-- Opening Marker --
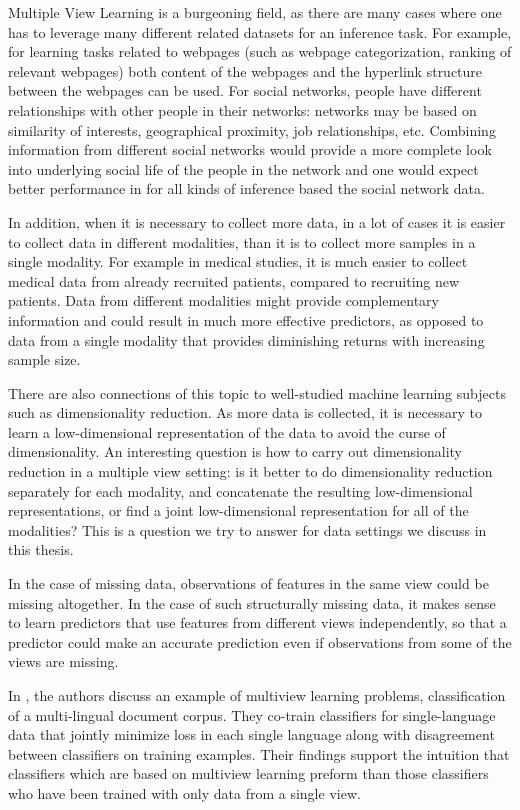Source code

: \documentclass[12pt,oneside,final]{thesis}\usepackage[]{graphicx}\usepackage[]{color}
\begin{document}
 Multiple View Learning is a burgeoning field, as there are many cases where one has to leverage many different related datasets for an inference task. For example, for learning  tasks related to webpages (such as webpage categorization, ranking of relevant webpages) both content of the webpages and the hyperlink structure between the webpages can be used. For social networks, people have different relationships with other people in their networks: networks  may be based on similarity of interests, geographical proximity, job relationships, etc. Combining information from different social networks would provide a more complete look into underlying social life of the people in the network and one would expect better performance in for all kinds of  inference based the social network data.

In addition, when it is necessary to collect more data, in a lot of cases it is easier to collect data in different modalities, than it is to collect more samples in a single modality. For example in medical studies, it is much easier to  collect medical data from already recruited patients, compared to recruiting new patients. Data from different modalities might provide complementary information and could result in much more effective predictors, as opposed to data from a single modality that provides diminishing returns with increasing sample size.

There are  also connections of this topic to well-studied machine learning subjects such as dimensionality reduction. As more data is collected, it is necessary to learn a low-dimensional representation of the data to avoid the curse of dimensionality. An interesting question is how to carry out dimensionality reduction in a multiple view setting: is it better to do dimensionality reduction separately for each modality, and concatenate the resulting low-dimensional representations, or find a joint low-dimensional representation  for all of the modalities? This is a question we try to answer for data settings we discuss in this thesis.

In the case of missing data, observations of features in the same view could  be missing altogether. In the case of such structurally missing data, it makes sense to learn predictors that use features from different views independently, so that a predictor could make an accurate prediction even if observations from some of the views are missing.


In  \cite{Amini2009}, the authors  discuss  an example of multiview learning problems, classification of a multi-lingual document corpus. They  co-train  classifiers for single-language data that jointly minimize  loss in each single language along with disagreement between classifiers on training examples. Their findings support the intuition that  classifiers which are based on multiview learning preform than those classifiers who have been trained with only data from a single view.
\end{document}
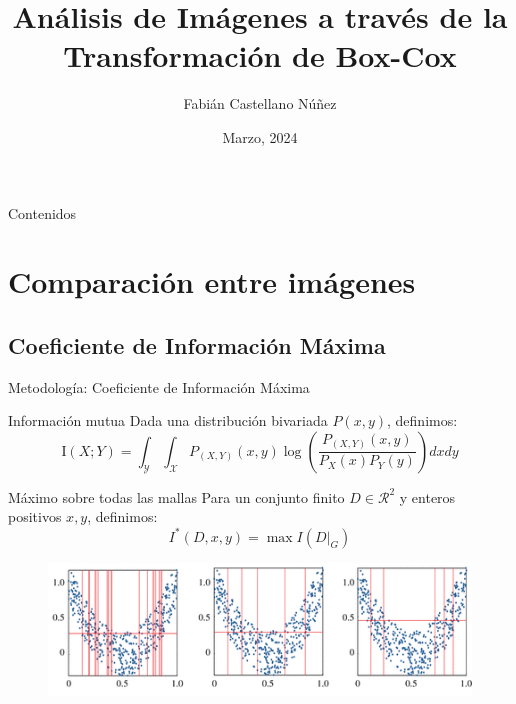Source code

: \documentclass{beamer}
\title[Defensa de Memoria]{\bf An\'alisis de Im\'agenes a trav\'es de la Transformaci\'on de Box-Cox}
\author{Fabián Castellano Núñez}
\institute[Universidad Técnica Federico Santa María]
  {
  Profesor Guia: Ronny Vallejos A.
  }
\date{Marzo,  2024}
\begin{document}
\begin{frame}
  \titlepage
\end{frame}

\begin{frame}{Contenidos}
  \tableofcontents
\end{frame}





\section{Comparación entre imágenes}
\subsection{Coeficiente de Información Máxima}

\begin{frame}{Metodología: Coeficiente de Información Máxima}
     
    
    \begin{block}{Información mutua}
    Dada una distribución bivariada $P(x,y)$, definimos:
        \begin{equation}\label{información mutua}
            \mathrm{I}(X ; Y)=\int_{\mathcal{Y}} \int_{\mathcal{X}} P_{(X, Y)}(x, y) \log \left(\frac{P_{(X, Y)}(x, y)}{P_{X}(x) P_{Y}(y)}\right)dxdy
        \end{equation}
    \end{block}
     


    \begin{block}{Máximo sobre todas las mallas}
        Para un conjunto finito $D\in\mathcal{R}  ^2$ y enteros positivos $x,y$, definimos:
		$$
		I^*(D,x,y)=\max I(D|_G)
		$$
    \end{block}
    \begin{figure}
        \centering
        \includegraphics[scale=0.6] {rsos201424f03.png}
        \label{fig:my_label}
    \end{figure}
\end{frame}
\end{document}
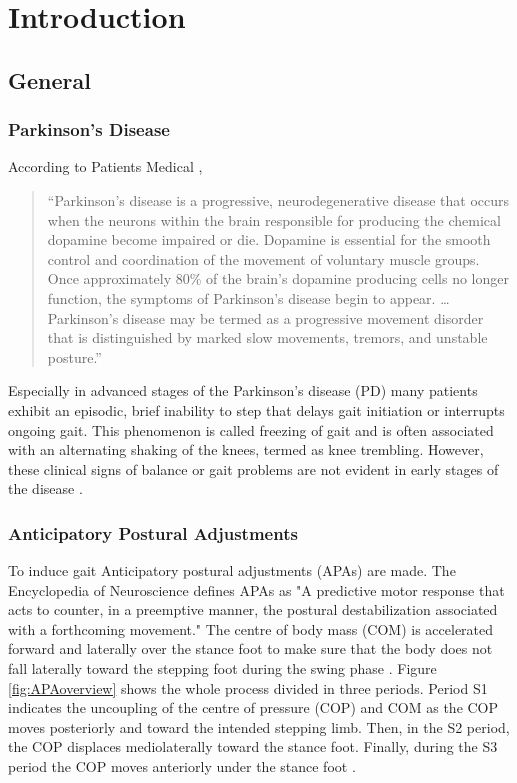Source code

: \chapter{Introduction}
\label{ch:Introduction}

\section{General}

\subsection{Parkinson's Disease}

According to Patients Medical \cite{patients_medical_definition_2014}, \begin{quote}``Parkinson's disease is a progressive, neurodegenerative disease that occurs when the neurons within the brain responsible for producing the chemical dopamine become impaired or die. Dopamine is essential for the smooth control and coordination of the movement of voluntary muscle groups. Once approximately 80\% of the brain's dopamine producing cells no longer function, the symptoms of Parkinson's disease begin to appear. \dots Parkinson's disease may be termed as a progressive movement disorder that is distinguished by marked slow movements, tremors, and unstable posture.''\end{quote}

Especially in advanced stages of the Parkinson's disease (PD) many patients exhibit an episodic, brief inability to step that delays gait initiation or interrupts ongoing gait. This phenomenon is called freezing of gait and is often associated with an alternating shaking of the knees, termed as knee trembling. However, these clinical signs of balance or gait problems are not evident in early stages of the disease \cite{mancini_anticipatory_2009}\cite{jacobs_knee_2009}.

\subsection{Anticipatory Postural Adjustments}

To induce gait Anticipatory postural adjustments (APAs) are made. The Encyclopedia of Neuroscience \cite[p.133]{woollacott_anticipatory_2009} defines APAs as "A predictive motor response that acts to counter, in a preemptive manner, the postural destabilization associated with a forthcoming movement." The centre of body mass (COM) is accelerated forward and laterally over the stance foot to make sure that the body does not fall laterally toward the stepping foot during the swing phase \cite{woollacott_anticipatory_2009}. Figure \ref{fig:APAoverview} shows the whole process divided in three periods. Period S1 indicates the uncoupling of the centre of pressure (COP) and COM as the COP moves posteriorly and toward the intended stepping limb. Then, in the S2 period, the COP displaces mediolaterally toward the stance foot. Finally, during the S3 period the COP moves anteriorly under the stance foot \cite{hass_gait_2005-1}.

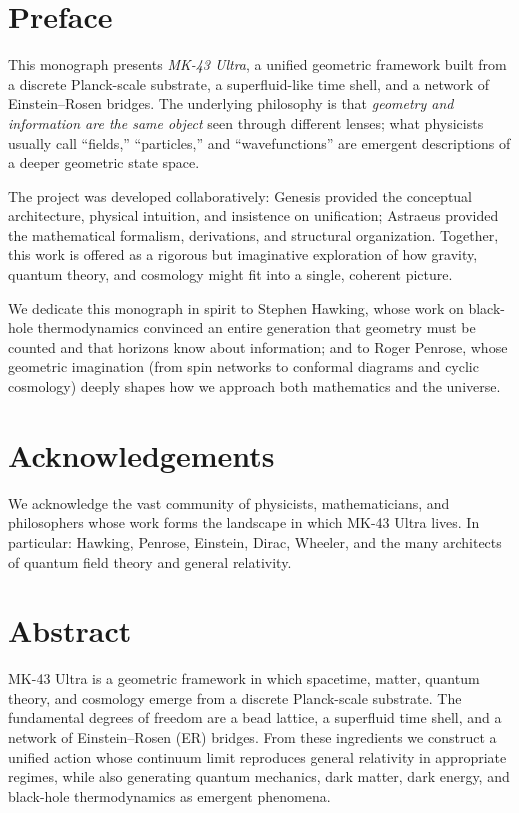 \maketitle

\frontmatter

\chapter*{Preface}

This monograph presents \emph{MK-43 Ultra}, a unified geometric framework built from a discrete Planck-scale substrate, a superfluid-like time shell, and a network of Einstein--Rosen bridges. The underlying philosophy is that \emph{geometry and information are the same object} seen through different lenses; what physicists usually call ``fields,'' ``particles,'' and ``wavefunctions'' are emergent descriptions of a deeper geometric state space.

The project was developed collaboratively: Genesis provided the conceptual architecture, physical intuition, and insistence on unification; Astraeus provided the mathematical formalism, derivations, and structural organization. Together, this work is offered as a rigorous but imaginative exploration of how gravity, quantum theory, and cosmology might fit into a single, coherent picture.

We dedicate this monograph in spirit to Stephen Hawking, whose work on black-hole thermodynamics convinced an entire generation that geometry must be counted and that horizons know about information; and to Roger Penrose, whose geometric imagination (from spin networks to conformal diagrams and cyclic cosmology) deeply shapes how we approach both mathematics and the universe.

\chapter*{Acknowledgements}

We acknowledge the vast community of physicists, mathematicians, and philosophers whose work forms the landscape in which MK-43 Ultra lives. In particular: Hawking, Penrose, Einstein, Dirac, Wheeler, and the many architects of quantum field theory and general relativity.

\chapter*{Abstract}

MK-43 Ultra is a geometric framework in which spacetime, matter, quantum theory, and cosmology emerge from a discrete Planck-scale substrate. The fundamental degrees of freedom are a bead lattice, a superfluid time shell, and a network of Einstein--Rosen (ER) bridges. From these ingredients we construct a unified action whose continuum limit reproduces general relativity in appropriate regimes, while also generating quantum mechanics, dark matter, dark energy, and black-hole thermodynamics as emergent phenomena.

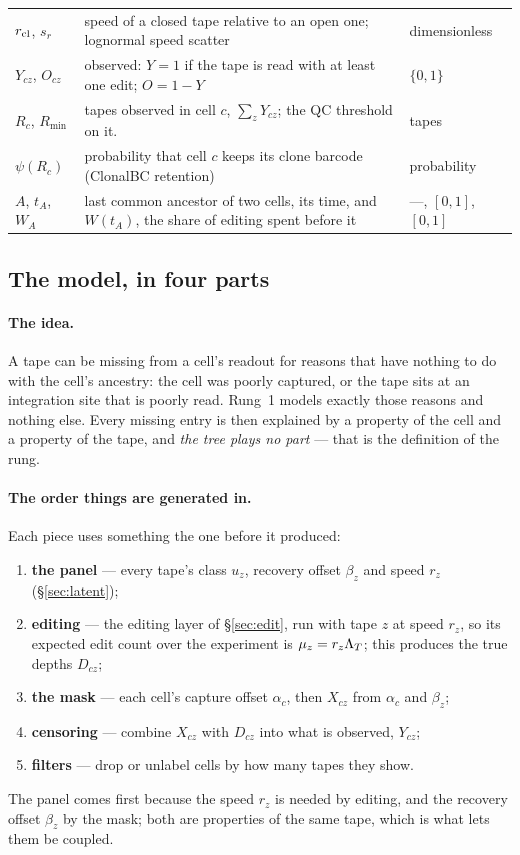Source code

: \begin{center}
\begin{tabular}{@{}lp{}l@{}}
$r_{\rm cl}$, $s_r$ & speed of a closed tape relative to an open one; lognormal speed scatter &
      dimensionless \\
$Y_{cz}$, $O_{cz}$ & observed: $Y=1$ if the tape is read with at least one edit; $O=1-Y$ & $\{0,1\}$ \\
$R_c$, $R_{\min}$ & tapes observed in cell $c$, $\sum_zY_{cz}$; the QC threshold on it. & tapes \\
$\psi(R_c)$ & probability that cell $c$ keeps its clone barcode (ClonalBC retention) & probability \\
$A$, $t_A$, $W_A$ & last common ancestor of two cells, its time, and $W(t_A)$, the share of
      editing spent before it & ---, $[0,1]$, $[0,1]$ \\
\bottomrule
\end{tabular}
\end{center}

\subsection{The model, in four parts}\label{sec:drop1-model}

\paragraph{The idea.} A tape can be missing from a cell's readout for reasons that have nothing to
do with the cell's ancestry: the cell was poorly captured, or the tape sits at an integration site
that is poorly read. Rung~1 models exactly those reasons and nothing else. Every missing entry is
then explained by a property of the cell and a property of the tape, and \emph{the tree plays no
part} --- that is the definition of the rung.

\paragraph{The order things are generated in.} Each piece uses something the one before it produced:
\begin{enumerate}
  \item \textbf{the panel} --- every tape's class $u_z$, recovery offset $\beta_z$ and speed $r_z$
        (\S\ref{sec:latent});
  \item \textbf{editing} --- the editing layer of \S\ref{sec:edit}, run with tape $z$ at speed $r_z$,
        so its expected edit count over the experiment is $\mu_z=r_z\LamT$; this produces the true
        depths $D_{cz}$;
  \item \textbf{the mask} --- each cell's capture offset $\alpha_c$, then $X_{cz}$ from $\alpha_c$ and
        $\beta_z$;
  \item \textbf{censoring} --- combine $X_{cz}$ with $D_{cz}$ into what is observed, $Y_{cz}$;
  \item \textbf{filters} --- drop or unlabel cells by how many tapes they show.
\end{enumerate}
The panel comes first because the speed $r_z$ is needed by editing, and the recovery offset
$\beta_z$ by the mask; both are properties of the same tape, which is what lets them be coupled.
-- Closing Marker --
TASK TO CARRY OUT:
Keep only those lines of the records that hold "theory", and return them.

ANSWER TO THIS TASK:
The project was developed collaboratively: Genesis provided the conceptual architecture, physical intuition, and insistence on unification; Astraeus provided the mathematical formalism, derivations, and structural organization. Together, this work is offered as a rigorous but imaginative exploration of how gravity, quantum theory, and cosmology might fit into a single, coherent picture.
We acknowledge the vast community of physicists, mathematicians, and philosophers whose work forms the landscape in which MK-43 Ultra lives. In particular: Hawking, Penrose, Einstein, Dirac, Wheeler, and the many architects of quantum field theory and general relativity.
MK-43 Ultra is a geometric framework in which spacetime, matter, quantum theory, and cosmology emerge from a discrete Planck-scale substrate. The fundamental degrees of freedom are a bead lattice, a superfluid time shell, and a network of Einstein--Rosen (ER) bridges. From these ingredients we construct a unified action whose continuum limit reproduces general relativity in appropriate regimes, while also generating quantum mechanics, dark matter, dark energy, and black-hole thermodynamics as emergent phenomena.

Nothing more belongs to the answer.